Moorehawke 02 - Geisterpfade
Wynter verzweifelt und riss sich von seinem Anblick los. Sie konnte nicht begreifen, wie es so weit hatte kommen können. »Wir …« Völlig unerwartet kullerten ihr Tränen über die Wangen, und sie wischte sie mit dem Handgelenk fort, wobei ihr Dolch aufblitzte. »… haben doch versucht, sie zu retten.«
Nun trat Razi vor. »Gebt unsere Sachen heraus«, forderte er im Befehlston. »Ich habe nicht den Wunsch, Euch noch mehr Schmerz zuzufügen.« Er wog das Schwert in der Hand und blickte in die Runde der finster dreinblickenden Männer. Jeder, der ihn so sah, hätte sich gefragt, was für ein Ass er wohl noch im Ärmel verbarg, um sich seiner Sache so sicher zu sein. Die Männer schielten nach dem Wirt und wichen dann zurück.

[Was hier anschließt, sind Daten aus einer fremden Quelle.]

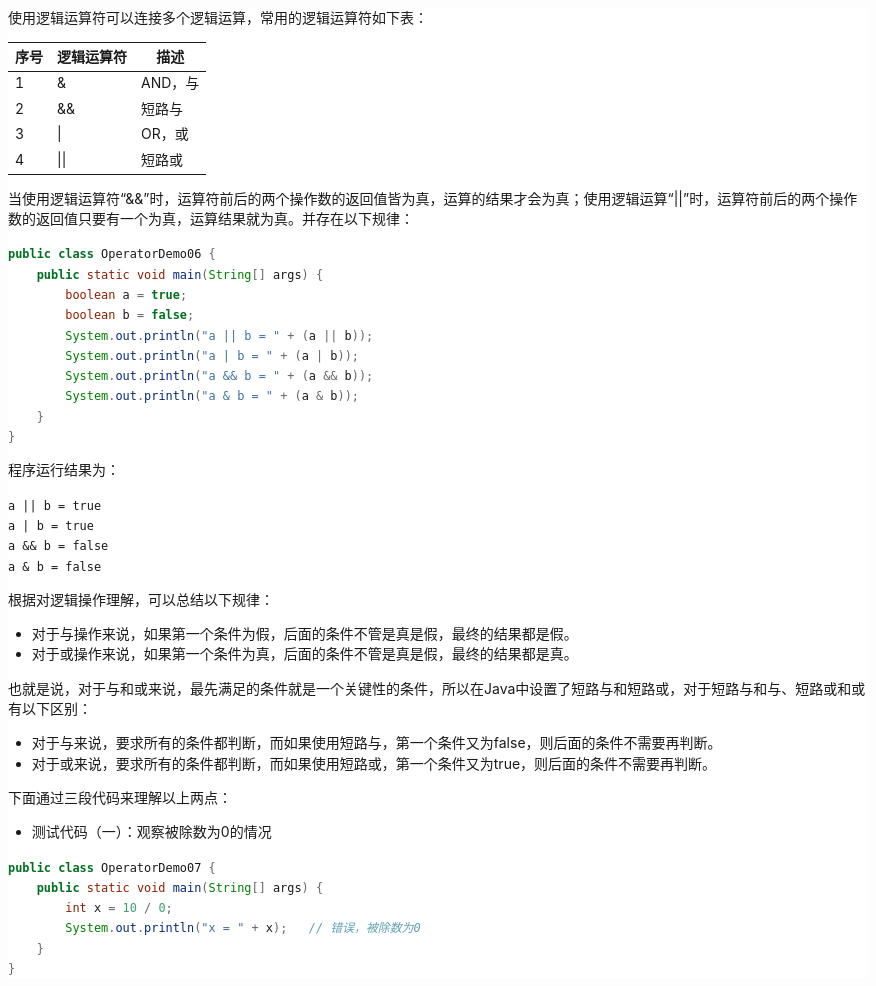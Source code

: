 使用逻辑运算符可以连接多个逻辑运算，常用的逻辑运算符如下表：

| 序号 | 逻辑运算符 | 描述    |
| ---- | ---------- | ------- |
| 1    | &          | AND，与 |
| 2    | &&         | 短路与  |
| 3    | &#124;         | OR，或  |
| 4    | &#124;&#124;       | 短路或  |

当使用逻辑运算符“&&”时，运算符前后的两个操作数的返回值皆为真，运算的结果才会为真；使用逻辑运算“||”时，运算符前后的两个操作数的返回值只要有一个为真，运算结果就为真。并存在以下规律：

```java
public class OperatorDemo06 {
    public static void main(String[] args) {
        boolean a = true;
        boolean b = false;
        System.out.println("a || b = " + (a || b));
        System.out.println("a | b = " + (a | b));
        System.out.println("a && b = " + (a && b));
        System.out.println("a & b = " + (a & b));
    }
}
```

程序运行结果为：

```
a || b = true
a | b = true
a && b = false
a & b = false
```

根据对逻辑操作理解，可以总结以下规律：

- 对于与操作来说，如果第一个条件为假，后面的条件不管是真是假，最终的结果都是假。
- 对于或操作来说，如果第一个条件为真，后面的条件不管是真是假，最终的结果都是真。

也就是说，对于与和或来说，最先满足的条件就是一个关键性的条件，所以在Java中设置了短路与和短路或，对于短路与和与、短路或和或有以下区别：

- 对于与来说，要求所有的条件都判断，而如果使用短路与，第一个条件又为false，则后面的条件不需要再判断。
- 对于或来说，要求所有的条件都判断，而如果使用短路或，第一个条件又为true，则后面的条件不需要再判断。

下面通过三段代码来理解以上两点：

- 测试代码（一）：观察被除数为0的情况

```java
public class OperatorDemo07 {
    public static void main(String[] args) {
        int x = 10 / 0;                    
        System.out.println("x = " + x);   // 错误，被除数为0
    }
}
```
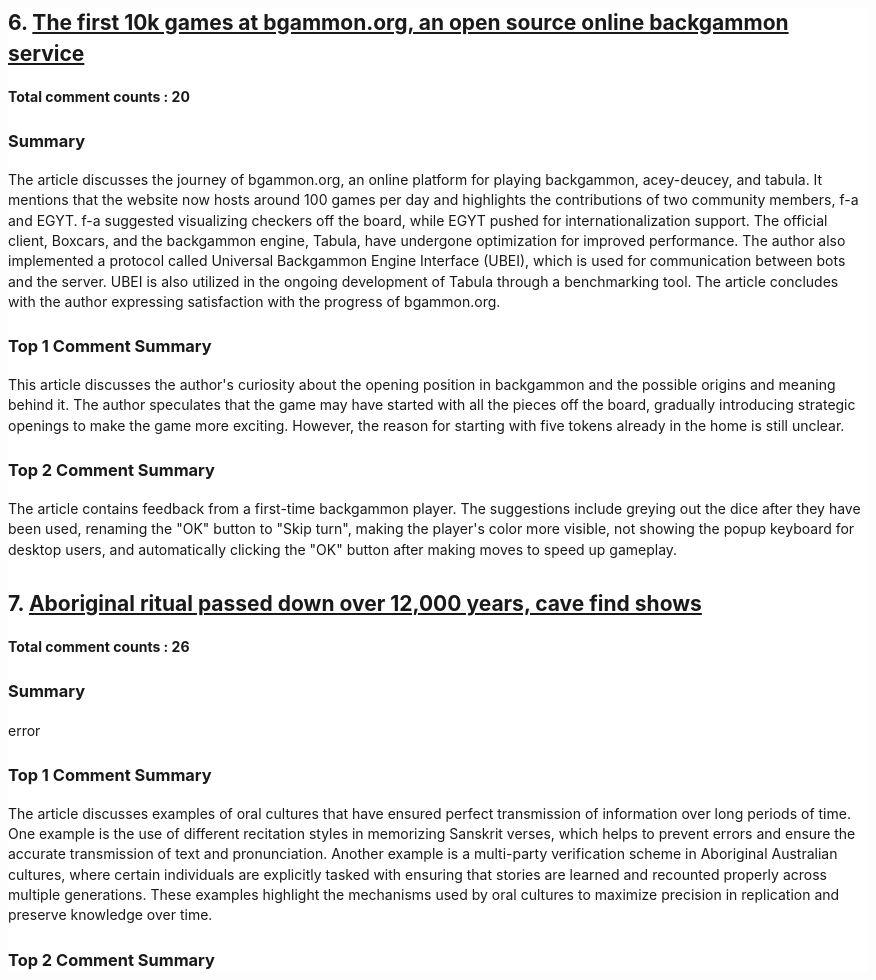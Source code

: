 ## 6. [The first 10k games at bgammon.org, an open source online backgammon service](https://news.ycombinator.com/item?id=40846524)

**Total comment counts : 20**

### Summary

 The article discusses the journey of bgammon.org, an online platform for playing backgammon, acey-deucey, and tabula. It mentions that the website now hosts around 100 games per day and highlights the contributions of two community members, f-a and EGYT. f-a suggested visualizing checkers off the board, while EGYT pushed for internationalization support. The official client, Boxcars, and the backgammon engine, Tabula, have undergone optimization for improved performance. The author also implemented a protocol called Universal Backgammon Engine Interface (UBEI), which is used for communication between bots and the server. UBEI is also utilized in the ongoing development of Tabula through a benchmarking tool. The article concludes with the author expressing satisfaction with the progress of bgammon.org.

### Top 1 Comment Summary

 This article discusses the author's curiosity about the opening position in backgammon and the possible origins and meaning behind it. The author speculates that the game may have started with all the pieces off the board, gradually introducing strategic openings to make the game more exciting. However, the reason for starting with five tokens already in the home is still unclear.

### Top 2 Comment Summary

 The article contains feedback from a first-time backgammon player. The suggestions include greying out the dice after they have been used, renaming the "OK" button to "Skip turn", making the player's color more visible, not showing the popup keyboard for desktop users, and automatically clicking the "OK" button after making moves to speed up gameplay.

## 7. [Aboriginal ritual passed down over 12,000 years, cave find shows](https://news.ycombinator.com/item?id=40859393)

**Total comment counts : 26**

### Summary

 error

### Top 1 Comment Summary

 The article discusses examples of oral cultures that have ensured perfect transmission of information over long periods of time. One example is the use of different recitation styles in memorizing Sanskrit verses, which helps to prevent errors and ensure the accurate transmission of text and pronunciation. Another example is a multi-party verification scheme in Aboriginal Australian cultures, where certain individuals are explicitly tasked with ensuring that stories are learned and recounted properly across multiple generations. These examples highlight the mechanisms used by oral cultures to maximize precision in replication and preserve knowledge over time.

### Top 2 Comment Summary
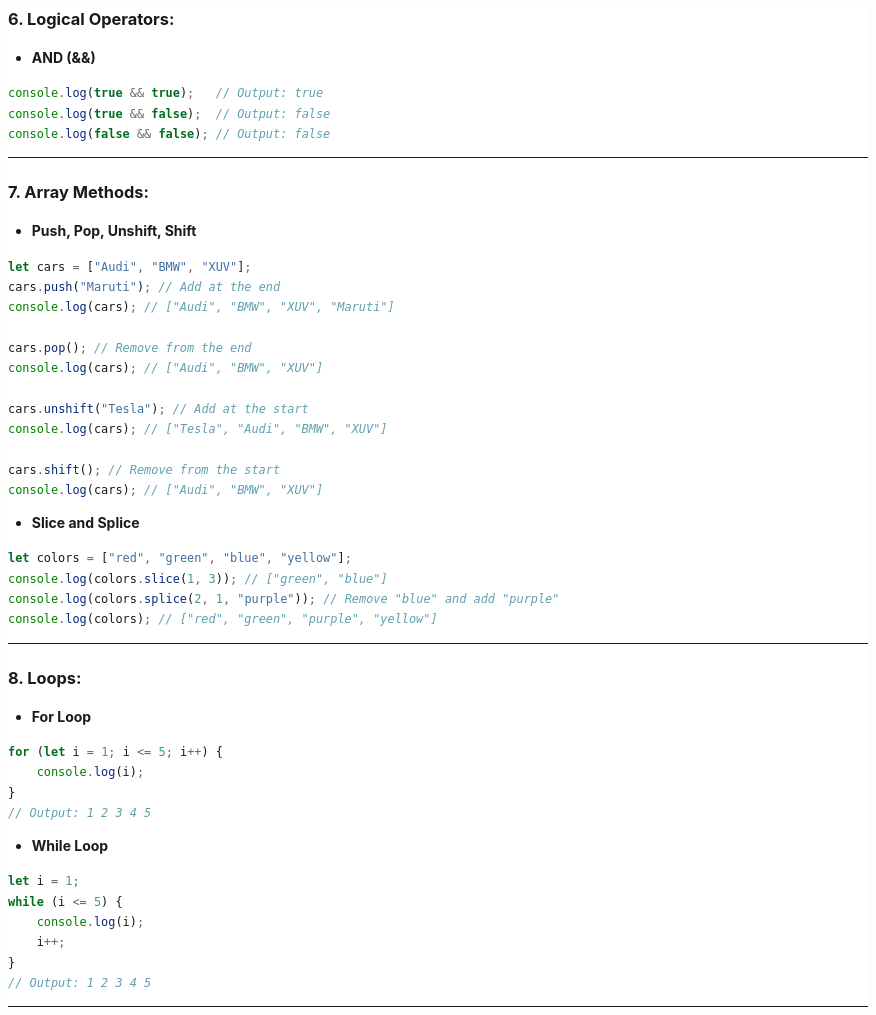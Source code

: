 
### 6. **Logical Operators:**

* **AND (&&)**

```javascript
console.log(true && true);   // Output: true
console.log(true && false);  // Output: false
console.log(false && false); // Output: false
```

---

### 7. **Array Methods:**

* **Push, Pop, Unshift, Shift**

```javascript
let cars = ["Audi", "BMW", "XUV"];
cars.push("Maruti"); // Add at the end
console.log(cars); // ["Audi", "BMW", "XUV", "Maruti"]

cars.pop(); // Remove from the end
console.log(cars); // ["Audi", "BMW", "XUV"]

cars.unshift("Tesla"); // Add at the start
console.log(cars); // ["Tesla", "Audi", "BMW", "XUV"]

cars.shift(); // Remove from the start
console.log(cars); // ["Audi", "BMW", "XUV"]
```

* **Slice and Splice**

```javascript
let colors = ["red", "green", "blue", "yellow"];
console.log(colors.slice(1, 3)); // ["green", "blue"]
console.log(colors.splice(2, 1, "purple")); // Remove "blue" and add "purple"
console.log(colors); // ["red", "green", "purple", "yellow"]
```

---

### 8. **Loops:**

* **For Loop**

```javascript
for (let i = 1; i <= 5; i++) {
    console.log(i);
}
// Output: 1 2 3 4 5
```

* **While Loop**

```javascript
let i = 1;
while (i <= 5) {
    console.log(i);
    i++;
}
// Output: 1 2 3 4 5
```

---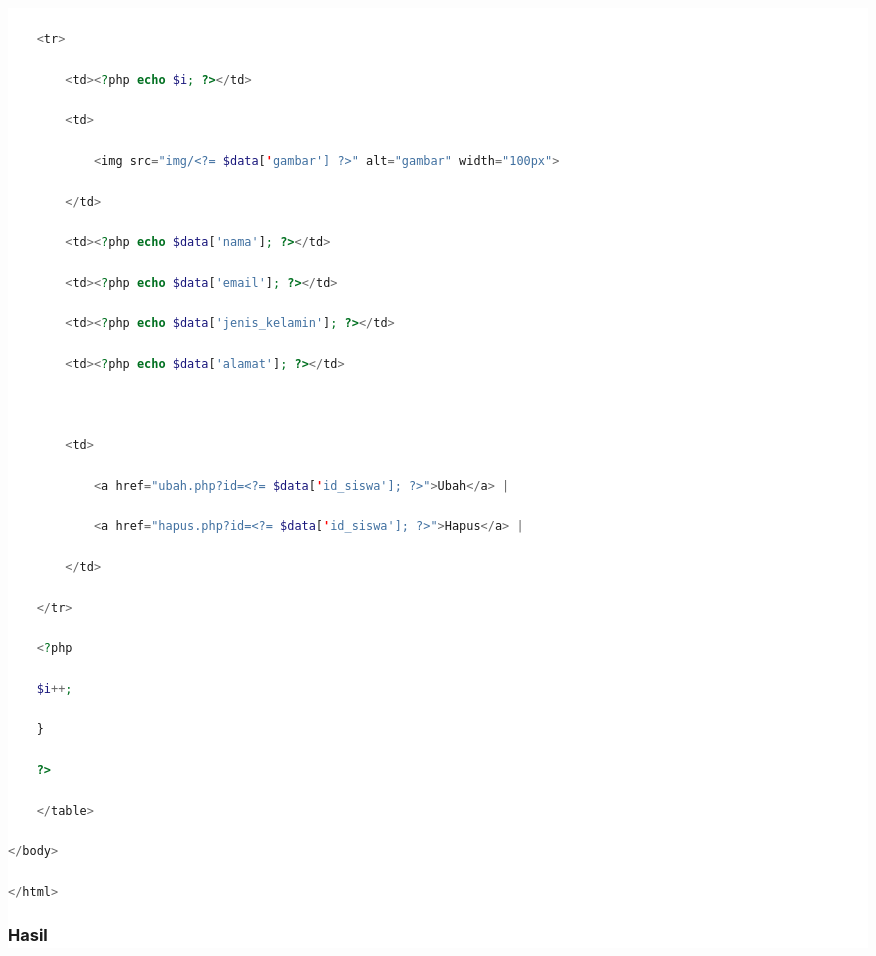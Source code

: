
 ```php

    <tr>

        <td><?php echo $i; ?></td>

        <td>

            <img src="img/<?= $data['gambar'] ?>" alt="gambar" width="100px">

        </td>

        <td><?php echo $data['nama']; ?></td>

        <td><?php echo $data['email']; ?></td>

        <td><?php echo $data['jenis_kelamin']; ?></td>

        <td><?php echo $data['alamat']; ?></td>

  

        <td>

            <a href="ubah.php?id=<?= $data['id_siswa']; ?>">Ubah</a> |

            <a href="hapus.php?id=<?= $data['id_siswa']; ?>">Hapus</a> |

        </td>

    </tr>

    <?php

    $i++;

    }

    ?>

    </table>

</body>

</html>
```
### Hasil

Razi hielt sie in Schach, während Christopher und Wynter eilig in die Gaststube liefen. Nicht ein einziges Mal ließ er das Schwert sinken – ganz vorsichtig schob er sich an den Möbeln vorbei, den Blick fest auf die Männer gerichtet, solange Christopher und Wynter ihre Habseligkeiten zusammensuchten. Von da schickte er sie voraus in den Hof, wo sie ihre Pferde frei herumlaufend vorfanden. Das Zaumzeug lag als stinkender, rußgeschwärzter Knoten auf dem Boden. Langsam und unbeholfen sattelten Christopher und Wynter die Pferde, während Razi zwischen ihnen und den lauernden Männern wachte.
Als die Pferde endlich aufbruchbereit waren und Christopher und Wynter sich in die Sättel gehievt hatten, drehte Razi halb den Kopf, ohne den Blick von den Männern zu nehmen. »Christopher, lad doch bitte deine Armbrust und halt mir diese Kerle vom Leib.«
Immer noch benommen gehorchte Christopher und spannte trotz seiner zerstörten Hände geschickt den eigens für ihn entworfenen Hebel. Dann lehnte er sich im Sattel zurück und zielte auf den Halbkreis der Männer, ohne sich die geringste Empfindung anmerken zu lassen. Wynter zweifelte nicht eine Sekunde daran, dass er schneller einen Pfeil abschießen würde, als ein Atemzug dauerte. Die Männer schienen das ebenso einzuschätzen, denn sie traten einen Schritt zurück.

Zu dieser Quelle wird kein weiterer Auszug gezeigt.